SUPPLIED DATA.
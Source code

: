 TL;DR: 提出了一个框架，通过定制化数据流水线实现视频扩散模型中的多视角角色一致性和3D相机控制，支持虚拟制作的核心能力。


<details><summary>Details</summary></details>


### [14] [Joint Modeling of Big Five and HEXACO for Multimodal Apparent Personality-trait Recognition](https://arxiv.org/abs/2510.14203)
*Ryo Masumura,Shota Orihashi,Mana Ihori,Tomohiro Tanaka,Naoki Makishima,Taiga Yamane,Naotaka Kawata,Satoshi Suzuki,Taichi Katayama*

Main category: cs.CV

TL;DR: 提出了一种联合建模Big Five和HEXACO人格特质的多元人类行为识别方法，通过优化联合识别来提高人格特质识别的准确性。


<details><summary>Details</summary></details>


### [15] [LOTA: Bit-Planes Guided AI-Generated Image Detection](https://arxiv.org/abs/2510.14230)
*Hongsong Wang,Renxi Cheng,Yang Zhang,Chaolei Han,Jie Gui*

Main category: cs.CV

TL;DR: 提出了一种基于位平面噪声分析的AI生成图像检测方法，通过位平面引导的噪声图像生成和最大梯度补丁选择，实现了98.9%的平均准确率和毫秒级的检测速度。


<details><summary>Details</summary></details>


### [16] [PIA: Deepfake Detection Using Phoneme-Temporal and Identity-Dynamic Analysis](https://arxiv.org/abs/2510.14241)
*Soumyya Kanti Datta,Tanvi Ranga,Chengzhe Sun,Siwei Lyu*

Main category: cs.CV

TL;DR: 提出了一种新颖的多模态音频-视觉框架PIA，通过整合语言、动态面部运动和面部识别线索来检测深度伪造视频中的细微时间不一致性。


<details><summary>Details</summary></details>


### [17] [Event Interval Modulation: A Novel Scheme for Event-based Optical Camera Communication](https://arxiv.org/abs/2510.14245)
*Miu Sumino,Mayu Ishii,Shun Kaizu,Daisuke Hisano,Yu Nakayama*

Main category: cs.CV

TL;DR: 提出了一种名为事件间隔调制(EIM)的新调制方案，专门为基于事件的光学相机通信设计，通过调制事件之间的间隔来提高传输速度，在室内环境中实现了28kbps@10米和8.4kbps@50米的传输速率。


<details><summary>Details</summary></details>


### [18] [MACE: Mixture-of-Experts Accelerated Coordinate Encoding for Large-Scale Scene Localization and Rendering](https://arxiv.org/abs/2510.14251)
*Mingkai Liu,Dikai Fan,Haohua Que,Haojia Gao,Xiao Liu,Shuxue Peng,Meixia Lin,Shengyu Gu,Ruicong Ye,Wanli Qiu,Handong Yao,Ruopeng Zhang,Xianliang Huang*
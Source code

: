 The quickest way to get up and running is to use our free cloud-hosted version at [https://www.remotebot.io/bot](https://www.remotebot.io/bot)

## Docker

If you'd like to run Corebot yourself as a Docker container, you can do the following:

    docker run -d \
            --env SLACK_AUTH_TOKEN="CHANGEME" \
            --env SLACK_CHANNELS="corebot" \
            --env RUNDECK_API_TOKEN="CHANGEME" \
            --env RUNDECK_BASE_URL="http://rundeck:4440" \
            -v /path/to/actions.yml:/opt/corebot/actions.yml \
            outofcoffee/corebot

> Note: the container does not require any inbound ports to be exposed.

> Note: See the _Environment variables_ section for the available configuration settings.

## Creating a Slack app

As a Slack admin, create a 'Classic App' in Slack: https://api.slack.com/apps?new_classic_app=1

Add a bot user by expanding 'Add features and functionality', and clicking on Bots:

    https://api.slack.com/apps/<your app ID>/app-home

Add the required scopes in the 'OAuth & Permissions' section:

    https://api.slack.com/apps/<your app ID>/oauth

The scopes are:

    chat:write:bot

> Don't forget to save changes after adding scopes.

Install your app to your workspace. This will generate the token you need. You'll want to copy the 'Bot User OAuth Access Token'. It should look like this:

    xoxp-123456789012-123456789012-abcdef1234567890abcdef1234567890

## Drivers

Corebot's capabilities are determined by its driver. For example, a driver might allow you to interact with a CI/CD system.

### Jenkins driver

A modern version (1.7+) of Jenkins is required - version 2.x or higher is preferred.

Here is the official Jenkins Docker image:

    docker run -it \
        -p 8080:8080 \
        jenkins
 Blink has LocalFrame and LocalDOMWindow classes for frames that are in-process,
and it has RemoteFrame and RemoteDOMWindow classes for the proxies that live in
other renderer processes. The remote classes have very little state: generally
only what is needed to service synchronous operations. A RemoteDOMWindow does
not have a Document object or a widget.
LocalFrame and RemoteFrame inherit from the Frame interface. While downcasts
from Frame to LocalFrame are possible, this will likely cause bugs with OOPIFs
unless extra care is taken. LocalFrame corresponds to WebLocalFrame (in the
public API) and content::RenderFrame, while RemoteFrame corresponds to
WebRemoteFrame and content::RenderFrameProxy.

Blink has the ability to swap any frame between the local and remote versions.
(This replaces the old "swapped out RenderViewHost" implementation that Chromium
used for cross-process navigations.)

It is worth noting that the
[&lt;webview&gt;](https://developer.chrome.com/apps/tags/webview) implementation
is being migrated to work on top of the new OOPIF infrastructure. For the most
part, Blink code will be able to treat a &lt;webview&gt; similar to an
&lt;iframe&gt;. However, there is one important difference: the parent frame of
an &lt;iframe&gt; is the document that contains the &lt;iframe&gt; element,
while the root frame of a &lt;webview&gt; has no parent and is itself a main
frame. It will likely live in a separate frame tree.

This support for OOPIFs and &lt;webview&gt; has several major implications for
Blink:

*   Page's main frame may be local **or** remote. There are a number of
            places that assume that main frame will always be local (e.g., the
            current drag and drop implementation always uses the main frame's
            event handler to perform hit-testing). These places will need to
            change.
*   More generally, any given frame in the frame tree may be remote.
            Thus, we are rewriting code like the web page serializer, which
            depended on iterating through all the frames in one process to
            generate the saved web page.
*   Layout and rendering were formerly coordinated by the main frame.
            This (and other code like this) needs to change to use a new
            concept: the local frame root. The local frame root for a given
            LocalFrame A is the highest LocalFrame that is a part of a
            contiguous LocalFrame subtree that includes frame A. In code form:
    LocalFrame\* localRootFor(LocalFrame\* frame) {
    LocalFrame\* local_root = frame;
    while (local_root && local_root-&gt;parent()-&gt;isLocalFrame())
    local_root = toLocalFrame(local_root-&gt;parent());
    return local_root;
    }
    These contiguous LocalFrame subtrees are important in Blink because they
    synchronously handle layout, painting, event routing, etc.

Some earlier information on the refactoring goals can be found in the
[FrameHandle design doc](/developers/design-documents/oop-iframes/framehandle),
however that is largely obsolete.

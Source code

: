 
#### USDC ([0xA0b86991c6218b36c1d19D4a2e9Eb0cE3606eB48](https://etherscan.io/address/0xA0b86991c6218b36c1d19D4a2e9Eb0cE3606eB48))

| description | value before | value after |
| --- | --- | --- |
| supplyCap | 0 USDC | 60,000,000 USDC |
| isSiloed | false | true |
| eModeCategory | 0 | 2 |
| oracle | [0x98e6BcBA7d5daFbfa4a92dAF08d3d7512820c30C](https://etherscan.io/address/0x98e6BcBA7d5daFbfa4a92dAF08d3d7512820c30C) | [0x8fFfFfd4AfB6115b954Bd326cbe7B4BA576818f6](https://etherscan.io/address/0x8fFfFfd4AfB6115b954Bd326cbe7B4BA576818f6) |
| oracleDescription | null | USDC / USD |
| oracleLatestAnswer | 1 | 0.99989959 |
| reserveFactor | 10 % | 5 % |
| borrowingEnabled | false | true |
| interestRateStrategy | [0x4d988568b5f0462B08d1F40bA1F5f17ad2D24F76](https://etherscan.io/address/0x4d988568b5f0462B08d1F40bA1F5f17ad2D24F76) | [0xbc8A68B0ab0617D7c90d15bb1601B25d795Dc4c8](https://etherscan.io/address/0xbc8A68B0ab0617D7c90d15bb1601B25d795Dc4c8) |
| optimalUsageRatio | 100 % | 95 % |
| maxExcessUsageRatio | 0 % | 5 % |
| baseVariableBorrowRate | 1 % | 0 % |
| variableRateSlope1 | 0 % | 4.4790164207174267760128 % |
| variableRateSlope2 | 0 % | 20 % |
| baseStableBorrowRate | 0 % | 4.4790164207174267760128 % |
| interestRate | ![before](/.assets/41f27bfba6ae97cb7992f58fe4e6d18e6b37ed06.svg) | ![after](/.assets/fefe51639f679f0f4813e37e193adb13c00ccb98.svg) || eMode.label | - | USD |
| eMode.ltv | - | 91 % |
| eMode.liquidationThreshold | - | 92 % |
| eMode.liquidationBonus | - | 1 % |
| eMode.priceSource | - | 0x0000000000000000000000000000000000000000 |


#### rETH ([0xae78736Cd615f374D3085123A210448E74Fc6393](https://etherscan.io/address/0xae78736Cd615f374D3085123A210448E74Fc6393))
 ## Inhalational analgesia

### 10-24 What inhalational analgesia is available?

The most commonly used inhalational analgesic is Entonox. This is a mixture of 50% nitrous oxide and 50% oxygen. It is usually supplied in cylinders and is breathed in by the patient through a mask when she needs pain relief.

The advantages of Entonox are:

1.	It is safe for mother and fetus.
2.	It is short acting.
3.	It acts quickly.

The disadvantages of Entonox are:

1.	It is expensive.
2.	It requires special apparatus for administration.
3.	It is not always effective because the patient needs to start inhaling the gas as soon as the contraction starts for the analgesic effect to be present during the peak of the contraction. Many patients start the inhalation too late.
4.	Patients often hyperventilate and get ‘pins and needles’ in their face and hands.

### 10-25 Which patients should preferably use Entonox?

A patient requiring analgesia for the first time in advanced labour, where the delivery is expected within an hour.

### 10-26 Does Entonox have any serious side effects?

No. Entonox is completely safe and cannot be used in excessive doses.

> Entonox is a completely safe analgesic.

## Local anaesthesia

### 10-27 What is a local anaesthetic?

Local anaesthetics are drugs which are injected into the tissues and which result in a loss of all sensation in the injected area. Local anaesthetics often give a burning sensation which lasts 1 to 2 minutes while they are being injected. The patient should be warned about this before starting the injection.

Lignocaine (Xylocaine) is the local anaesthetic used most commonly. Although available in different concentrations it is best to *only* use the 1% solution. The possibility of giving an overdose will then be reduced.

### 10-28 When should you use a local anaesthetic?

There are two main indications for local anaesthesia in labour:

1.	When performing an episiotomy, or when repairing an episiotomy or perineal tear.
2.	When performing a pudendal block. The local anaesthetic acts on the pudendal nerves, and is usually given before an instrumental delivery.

ACTIVITY. In the material above, find the line containing "value after |" and the line containing "eModeCategory | 0 | 2 |", then write out exactly those two lines and every line between them, and nothing more.

EXERCISE OUTPUT.
| description | value before | value after |
| --- | --- | --- |
| supplyCap | 0 USDC | 60,000,000 USDC |
| isSiloed | false | true |
| eModeCategory | 0 | 2 |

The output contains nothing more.